When your host or hostess urges you to stay longer, after you have risen to go, be sure that that is the best time for departure. You will do better to go then, when you will be regretted, than to wait until you have worn your welcome out.

When making a visit of condolence, take your tone from your host or hostess. If they speak of their misfortune, or, in case of death, of the departed relative, join them. Speak of the talents or virtues of the deceased, and your sympathy with their loss. If, on the other hand, they avoid the subject, then it is best for you to avoid it too. They may feel their inability to sustain a conversation upon the subject of their recent affliction, and it would then be cruel to force it upon them. If you see that they are making an effort, perhaps a painful one, to appear cheerful, try to make them forget for the time their sorrows, and chat on cheerful subjects. At the same time, avoid jesting, merriment, or undue levity, as it will be out of place, and appear heartless.

A visit of congratulation, should, on the contrary, be cheerful, gay, and joyous. Here, painful subjects would be out of place. Do not mar the happiness of your friend by the description of the misery of your own position or that of a third person, but endeavor to show by joyous sympathy that the pleasure of your friend is also your happiness. To laugh with those who laugh, weep with those who are afflicted, is not hypocrisy, but kindly, friendly sympathy.

Always, when making a friendly call, send up your card, by the servant who opens the door.

There are many times when a card may be left, even if the family upon which you call is at home.
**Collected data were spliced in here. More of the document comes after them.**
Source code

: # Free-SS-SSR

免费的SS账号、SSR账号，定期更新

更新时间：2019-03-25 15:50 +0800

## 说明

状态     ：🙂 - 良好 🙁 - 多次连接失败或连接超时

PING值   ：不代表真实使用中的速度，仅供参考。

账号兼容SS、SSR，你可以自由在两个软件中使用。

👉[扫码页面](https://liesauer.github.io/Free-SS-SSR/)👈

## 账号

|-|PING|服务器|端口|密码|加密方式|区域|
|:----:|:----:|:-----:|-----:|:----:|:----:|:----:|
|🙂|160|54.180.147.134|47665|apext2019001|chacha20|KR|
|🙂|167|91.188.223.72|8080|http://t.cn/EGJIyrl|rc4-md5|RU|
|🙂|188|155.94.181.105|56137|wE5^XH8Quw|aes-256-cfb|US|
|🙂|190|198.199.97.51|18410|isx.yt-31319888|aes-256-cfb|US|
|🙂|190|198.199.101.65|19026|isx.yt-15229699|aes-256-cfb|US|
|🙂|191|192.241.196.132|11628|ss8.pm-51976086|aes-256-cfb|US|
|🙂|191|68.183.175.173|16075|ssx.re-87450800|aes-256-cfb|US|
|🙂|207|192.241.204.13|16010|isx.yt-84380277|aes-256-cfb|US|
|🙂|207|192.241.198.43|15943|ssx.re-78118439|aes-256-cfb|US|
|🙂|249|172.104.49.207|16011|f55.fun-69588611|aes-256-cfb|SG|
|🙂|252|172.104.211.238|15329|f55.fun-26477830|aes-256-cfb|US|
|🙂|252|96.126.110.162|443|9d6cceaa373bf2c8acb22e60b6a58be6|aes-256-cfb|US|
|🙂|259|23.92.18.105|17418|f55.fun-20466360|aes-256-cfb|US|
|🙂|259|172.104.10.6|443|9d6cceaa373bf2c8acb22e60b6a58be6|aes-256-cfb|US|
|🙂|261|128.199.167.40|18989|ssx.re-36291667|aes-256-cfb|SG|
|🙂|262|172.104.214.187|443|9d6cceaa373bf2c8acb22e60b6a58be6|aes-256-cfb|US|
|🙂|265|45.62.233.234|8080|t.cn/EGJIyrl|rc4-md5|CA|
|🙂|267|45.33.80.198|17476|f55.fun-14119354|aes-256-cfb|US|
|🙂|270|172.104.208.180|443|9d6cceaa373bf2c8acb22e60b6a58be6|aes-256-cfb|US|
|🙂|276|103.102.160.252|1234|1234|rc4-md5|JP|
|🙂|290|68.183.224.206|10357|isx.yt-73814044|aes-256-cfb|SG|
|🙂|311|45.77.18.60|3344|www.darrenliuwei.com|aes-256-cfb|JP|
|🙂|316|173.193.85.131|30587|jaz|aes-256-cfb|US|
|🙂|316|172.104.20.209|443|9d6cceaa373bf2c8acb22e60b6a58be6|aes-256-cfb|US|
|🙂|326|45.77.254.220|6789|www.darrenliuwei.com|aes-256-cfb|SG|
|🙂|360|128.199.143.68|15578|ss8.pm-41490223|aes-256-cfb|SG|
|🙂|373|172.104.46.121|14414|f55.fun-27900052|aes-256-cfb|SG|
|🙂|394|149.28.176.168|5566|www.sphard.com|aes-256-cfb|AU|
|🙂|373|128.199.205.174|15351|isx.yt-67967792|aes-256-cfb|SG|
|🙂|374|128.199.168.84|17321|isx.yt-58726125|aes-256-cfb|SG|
Visits of condolence, unless amongst relatives or very intimate friends, are best made by leaving a card with enquiries for the health of the family, and offers of service.

If you see upon entering a friend’s parlor, that your call is keeping him from going out, or, if you find a lady friend dressed for a party or promenade, make your visit very brief. In the latter case, if the lady seems unattended, and urges your stay, you may offer your services as an escort.

Never visit a literary man, an artist, any man whose profession allows him to remain at home, at the hours when he is engaged in the pursuit of his profession. The fact that you know he is at home is nothing; he will not care to receive visits during the time allotted to his daily work.

Never take another gentleman to call upon one of your lady friends without first obtaining her permission to do so.

The calls made after receiving an invitation to dinner, a party, ball, or other entertainment should be made within a fortnight after the civility has been accepted.

When you have saluted the host and hostess, do not take a seat until they invite you to do so, or by a motion, and themselves sitting down, show that they expect you to do the same.